EXERCISE — Copy the lines from the start of the records below through the line containing "- Code de la sécurité intérieure - art. R345-4", both included, and leave out the pictures.

Stored data entries:

-- Opening Marker --

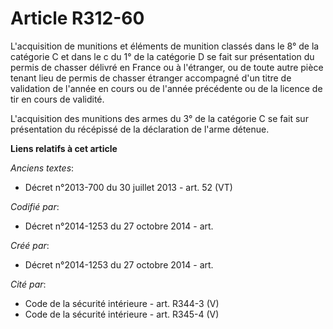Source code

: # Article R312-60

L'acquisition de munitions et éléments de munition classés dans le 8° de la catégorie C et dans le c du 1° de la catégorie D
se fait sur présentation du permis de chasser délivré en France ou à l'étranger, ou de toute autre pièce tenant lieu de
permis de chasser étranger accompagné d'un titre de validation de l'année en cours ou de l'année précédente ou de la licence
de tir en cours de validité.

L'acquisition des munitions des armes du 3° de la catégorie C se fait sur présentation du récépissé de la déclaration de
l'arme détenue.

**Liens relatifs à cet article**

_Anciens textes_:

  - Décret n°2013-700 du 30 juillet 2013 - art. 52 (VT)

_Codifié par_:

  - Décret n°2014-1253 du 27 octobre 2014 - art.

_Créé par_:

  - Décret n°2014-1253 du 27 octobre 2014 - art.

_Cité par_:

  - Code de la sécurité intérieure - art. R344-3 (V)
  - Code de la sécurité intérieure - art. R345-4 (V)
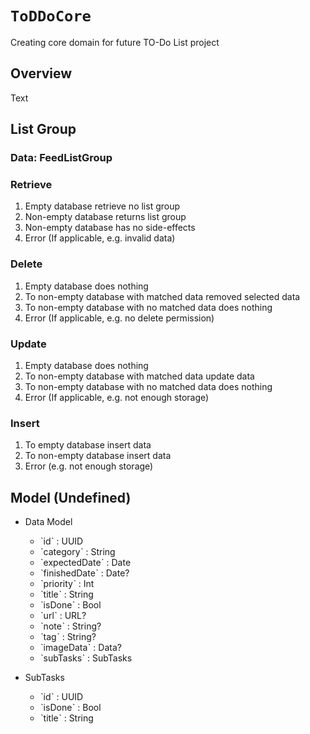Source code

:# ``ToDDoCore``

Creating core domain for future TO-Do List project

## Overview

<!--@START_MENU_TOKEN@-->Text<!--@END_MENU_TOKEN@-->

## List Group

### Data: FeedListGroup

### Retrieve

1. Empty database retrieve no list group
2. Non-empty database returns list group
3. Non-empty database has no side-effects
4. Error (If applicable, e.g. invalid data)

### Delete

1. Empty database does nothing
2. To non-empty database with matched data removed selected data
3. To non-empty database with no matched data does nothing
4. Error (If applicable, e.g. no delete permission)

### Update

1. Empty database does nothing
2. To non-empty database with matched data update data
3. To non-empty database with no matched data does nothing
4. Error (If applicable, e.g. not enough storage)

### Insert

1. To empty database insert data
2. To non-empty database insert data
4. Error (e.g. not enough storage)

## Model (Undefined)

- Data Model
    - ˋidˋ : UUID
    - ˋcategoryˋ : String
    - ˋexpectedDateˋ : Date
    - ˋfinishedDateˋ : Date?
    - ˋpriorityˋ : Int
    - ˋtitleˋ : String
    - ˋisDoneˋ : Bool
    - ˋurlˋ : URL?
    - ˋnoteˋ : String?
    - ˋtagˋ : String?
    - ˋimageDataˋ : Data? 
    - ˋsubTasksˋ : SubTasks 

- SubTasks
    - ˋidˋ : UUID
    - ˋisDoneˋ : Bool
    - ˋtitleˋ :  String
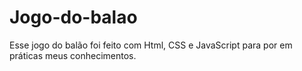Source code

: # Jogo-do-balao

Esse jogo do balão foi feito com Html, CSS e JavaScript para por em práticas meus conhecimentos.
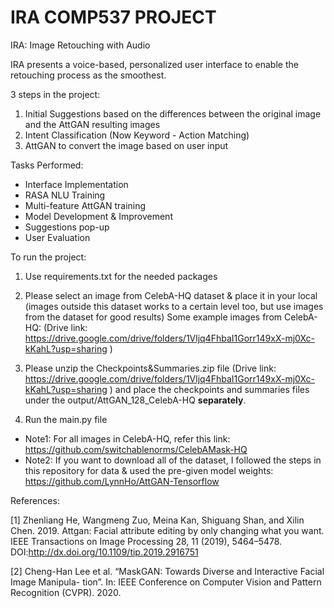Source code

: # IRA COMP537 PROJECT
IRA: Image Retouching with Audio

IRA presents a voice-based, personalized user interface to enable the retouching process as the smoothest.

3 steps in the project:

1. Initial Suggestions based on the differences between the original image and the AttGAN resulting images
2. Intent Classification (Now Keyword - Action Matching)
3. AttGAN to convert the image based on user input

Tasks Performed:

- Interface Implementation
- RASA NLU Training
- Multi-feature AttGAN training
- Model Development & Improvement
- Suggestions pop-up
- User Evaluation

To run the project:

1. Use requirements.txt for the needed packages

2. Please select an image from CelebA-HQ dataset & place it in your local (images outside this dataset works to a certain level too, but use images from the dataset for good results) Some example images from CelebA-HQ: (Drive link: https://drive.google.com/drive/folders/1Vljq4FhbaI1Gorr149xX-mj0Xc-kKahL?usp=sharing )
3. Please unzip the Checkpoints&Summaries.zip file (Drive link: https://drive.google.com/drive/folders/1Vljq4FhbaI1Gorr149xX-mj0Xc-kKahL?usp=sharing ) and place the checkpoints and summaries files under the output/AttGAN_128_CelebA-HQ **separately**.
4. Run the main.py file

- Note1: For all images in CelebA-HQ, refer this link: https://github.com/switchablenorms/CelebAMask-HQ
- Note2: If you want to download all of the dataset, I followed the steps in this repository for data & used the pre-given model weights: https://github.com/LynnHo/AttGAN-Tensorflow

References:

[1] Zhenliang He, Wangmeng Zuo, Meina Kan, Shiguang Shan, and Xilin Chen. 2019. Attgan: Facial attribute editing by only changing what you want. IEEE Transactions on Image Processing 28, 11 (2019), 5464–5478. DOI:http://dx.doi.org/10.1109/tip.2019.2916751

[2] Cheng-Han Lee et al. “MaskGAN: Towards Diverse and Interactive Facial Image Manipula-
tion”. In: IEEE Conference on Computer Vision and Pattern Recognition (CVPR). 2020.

-- Closing Marker --

TASK RESPONSE —
Source code

: # Article R312-60

L'acquisition de munitions et éléments de munition classés dans le 8° de la catégorie C et dans le c du 1° de la catégorie D
se fait sur présentation du permis de chasser délivré en France ou à l'étranger, ou de toute autre pièce tenant lieu de
permis de chasser étranger accompagné d'un titre de validation de l'année en cours ou de l'année précédente ou de la licence
de tir en cours de validité.

L'acquisition des munitions des armes du 3° de la catégorie C se fait sur présentation du récépissé de la déclaration de
l'arme détenue.

**Liens relatifs à cet article**

_Anciens textes_:

  - Décret n°2013-700 du 30 juillet 2013 - art. 52 (VT)

_Codifié par_:

  - Décret n°2014-1253 du 27 octobre 2014 - art.

_Créé par_:

  - Décret n°2014-1253 du 27 octobre 2014 - art.

_Cité par_:

  - Code de la sécurité intérieure - art. R344-3 (V)
  - Code de la sécurité intérieure - art. R345-4 (V)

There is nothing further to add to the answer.